PROVIDED RECORDS »

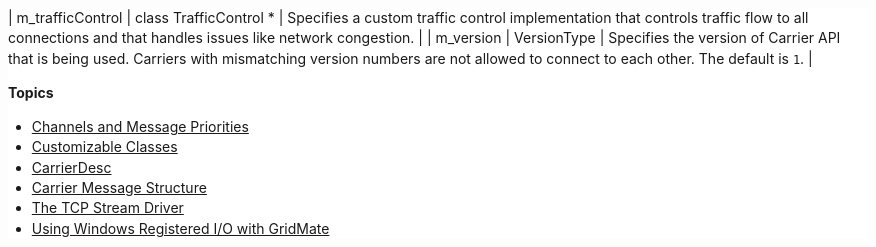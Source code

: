 | m\_trafficControl | class TrafficControl \* | Specifies a custom traffic control implementation that controls traffic flow to all connections and that handles issues like network congestion\. | 
| m\_version | VersionType |  Specifies the version of Carrier API that is being used\. Carriers with mismatching version numbers are not allowed to connect to each other\. The default is `1`\.  | 

**Topics**
+ [Channels and Message Priorities](#network-carrier-channels-and-message-priorities)
+ [Customizable Classes](#network-carrier-customizable-classes)
+ [CarrierDesc](#network-carrier-carrierdesc)
+ [Carrier Message Structure](/docs/userguide/networking/carrier-message-structure.md)
+ [The TCP Stream Driver](/docs/userguide/networking/tcp.md)
+ [Using Windows Registered I/O with GridMate](/docs/userguide/networking/carrier-rio.md)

INSTRUCTIONS FOR THE TASK »
Give back exactly the lines from the one that contains "TCP Stream Driver](/docs/userguide/networking/tcp.md)" to the end of the material, both ends kept, and no other line.

EXERCISE RESULT »
+ [The TCP Stream Driver](/docs/userguide/networking/tcp.md)
+ [Using Windows Registered I/O with GridMate](/docs/userguide/networking/carrier-rio.md)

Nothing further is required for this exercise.